TASK DETAILS — The entries below contain a line with "as well as other" and a line with "that steers the". Quote exactly those two lines and all lines between them.

MATERIAL SUPPLIED section start

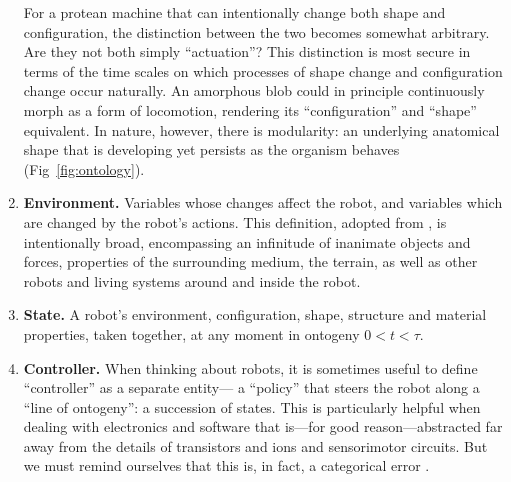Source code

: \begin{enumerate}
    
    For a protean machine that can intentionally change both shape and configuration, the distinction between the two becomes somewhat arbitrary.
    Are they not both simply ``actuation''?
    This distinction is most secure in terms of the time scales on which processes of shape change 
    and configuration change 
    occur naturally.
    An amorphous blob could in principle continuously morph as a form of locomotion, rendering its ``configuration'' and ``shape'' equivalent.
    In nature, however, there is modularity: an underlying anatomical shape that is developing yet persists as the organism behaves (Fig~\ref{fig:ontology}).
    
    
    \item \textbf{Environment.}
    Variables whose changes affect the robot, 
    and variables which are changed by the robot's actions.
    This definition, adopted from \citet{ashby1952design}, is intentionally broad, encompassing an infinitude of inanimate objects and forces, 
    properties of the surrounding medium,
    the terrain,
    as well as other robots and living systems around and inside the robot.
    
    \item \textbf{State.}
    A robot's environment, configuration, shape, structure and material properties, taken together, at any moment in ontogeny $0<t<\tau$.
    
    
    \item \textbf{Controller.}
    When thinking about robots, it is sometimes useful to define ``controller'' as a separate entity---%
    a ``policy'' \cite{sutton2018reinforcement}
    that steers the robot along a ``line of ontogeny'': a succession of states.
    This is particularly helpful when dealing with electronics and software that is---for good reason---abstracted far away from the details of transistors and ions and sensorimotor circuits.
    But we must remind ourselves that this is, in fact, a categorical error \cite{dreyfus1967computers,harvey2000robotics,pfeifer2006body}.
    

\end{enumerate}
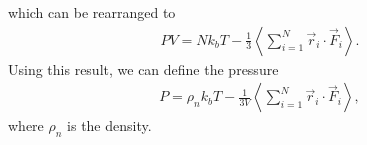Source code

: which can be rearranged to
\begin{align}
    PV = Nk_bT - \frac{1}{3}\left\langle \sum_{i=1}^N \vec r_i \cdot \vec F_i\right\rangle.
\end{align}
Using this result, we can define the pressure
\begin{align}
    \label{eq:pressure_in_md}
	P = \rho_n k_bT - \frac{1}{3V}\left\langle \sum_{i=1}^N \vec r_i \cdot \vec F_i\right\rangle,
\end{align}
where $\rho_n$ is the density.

MATERIAL SUPPLIED section end
MATERIAL SUPPLIED section start

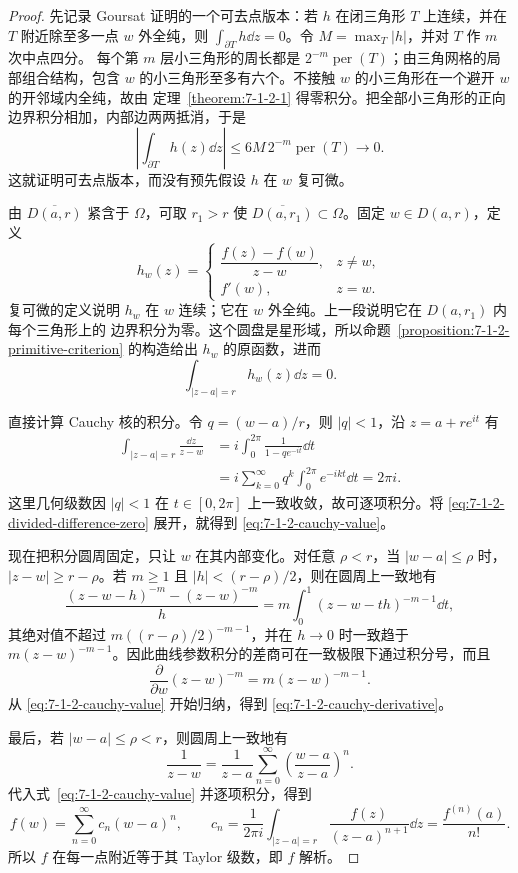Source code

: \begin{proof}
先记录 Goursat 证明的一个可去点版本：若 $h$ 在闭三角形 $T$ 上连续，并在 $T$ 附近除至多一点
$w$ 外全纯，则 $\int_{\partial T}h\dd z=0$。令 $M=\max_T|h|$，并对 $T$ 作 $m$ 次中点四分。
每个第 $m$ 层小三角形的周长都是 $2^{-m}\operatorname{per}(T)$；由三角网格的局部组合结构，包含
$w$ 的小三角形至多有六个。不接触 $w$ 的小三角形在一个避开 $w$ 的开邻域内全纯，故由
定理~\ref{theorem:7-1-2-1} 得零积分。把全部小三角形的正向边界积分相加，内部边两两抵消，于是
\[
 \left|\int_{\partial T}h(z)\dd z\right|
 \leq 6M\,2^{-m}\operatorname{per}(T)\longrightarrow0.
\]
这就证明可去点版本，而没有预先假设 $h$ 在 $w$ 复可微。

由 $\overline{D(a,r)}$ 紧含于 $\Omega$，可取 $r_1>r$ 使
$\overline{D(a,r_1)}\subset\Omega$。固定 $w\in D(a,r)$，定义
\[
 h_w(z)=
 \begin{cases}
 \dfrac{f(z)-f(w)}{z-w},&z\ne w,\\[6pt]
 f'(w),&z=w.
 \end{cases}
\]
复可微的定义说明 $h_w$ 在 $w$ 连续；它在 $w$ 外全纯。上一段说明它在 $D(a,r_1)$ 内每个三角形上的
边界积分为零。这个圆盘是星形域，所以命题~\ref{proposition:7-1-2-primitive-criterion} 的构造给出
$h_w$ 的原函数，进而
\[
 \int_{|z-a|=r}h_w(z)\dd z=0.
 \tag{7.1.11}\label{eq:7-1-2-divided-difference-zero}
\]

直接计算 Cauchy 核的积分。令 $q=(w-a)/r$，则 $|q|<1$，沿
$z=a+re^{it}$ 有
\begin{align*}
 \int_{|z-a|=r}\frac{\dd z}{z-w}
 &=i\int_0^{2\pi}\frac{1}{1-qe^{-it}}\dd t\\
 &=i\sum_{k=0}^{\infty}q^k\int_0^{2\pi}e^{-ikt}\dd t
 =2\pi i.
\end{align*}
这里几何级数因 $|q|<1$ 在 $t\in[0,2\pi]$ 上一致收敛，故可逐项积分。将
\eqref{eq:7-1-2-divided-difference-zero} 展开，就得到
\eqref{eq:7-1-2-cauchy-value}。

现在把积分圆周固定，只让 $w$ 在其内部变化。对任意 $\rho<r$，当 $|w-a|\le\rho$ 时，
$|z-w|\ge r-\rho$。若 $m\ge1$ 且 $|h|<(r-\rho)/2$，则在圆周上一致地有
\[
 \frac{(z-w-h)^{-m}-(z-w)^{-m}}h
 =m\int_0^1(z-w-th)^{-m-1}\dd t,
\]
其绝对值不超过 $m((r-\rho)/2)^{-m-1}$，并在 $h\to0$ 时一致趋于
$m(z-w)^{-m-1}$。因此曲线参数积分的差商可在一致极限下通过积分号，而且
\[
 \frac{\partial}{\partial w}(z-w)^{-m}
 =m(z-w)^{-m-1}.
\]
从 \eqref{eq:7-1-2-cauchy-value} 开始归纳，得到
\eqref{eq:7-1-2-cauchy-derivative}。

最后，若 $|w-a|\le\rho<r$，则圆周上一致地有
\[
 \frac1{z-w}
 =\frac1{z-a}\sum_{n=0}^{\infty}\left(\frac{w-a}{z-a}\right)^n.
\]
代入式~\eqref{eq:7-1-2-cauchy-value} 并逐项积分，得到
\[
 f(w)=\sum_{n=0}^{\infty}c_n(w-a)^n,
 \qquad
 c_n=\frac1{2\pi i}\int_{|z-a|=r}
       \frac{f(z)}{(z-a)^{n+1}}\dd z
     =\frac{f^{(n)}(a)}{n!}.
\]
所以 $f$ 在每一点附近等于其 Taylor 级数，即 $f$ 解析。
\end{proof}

MATERIAL SUPPLIED section end

EXERCISE RESULT —
    as well as other robots and living systems around and inside the robot.
    
    \item \textbf{State.}
    A robot's environment, configuration, shape, structure and material properties, taken together, at any moment in ontogeny $0<t<\tau$.
    
    
    \item \textbf{Controller.}
    When thinking about robots, it is sometimes useful to define ``controller'' as a separate entity---%
    a ``policy'' \cite{sutton2018reinforcement}
    that steers the robot along a ``line of ontogeny'': a succession of states.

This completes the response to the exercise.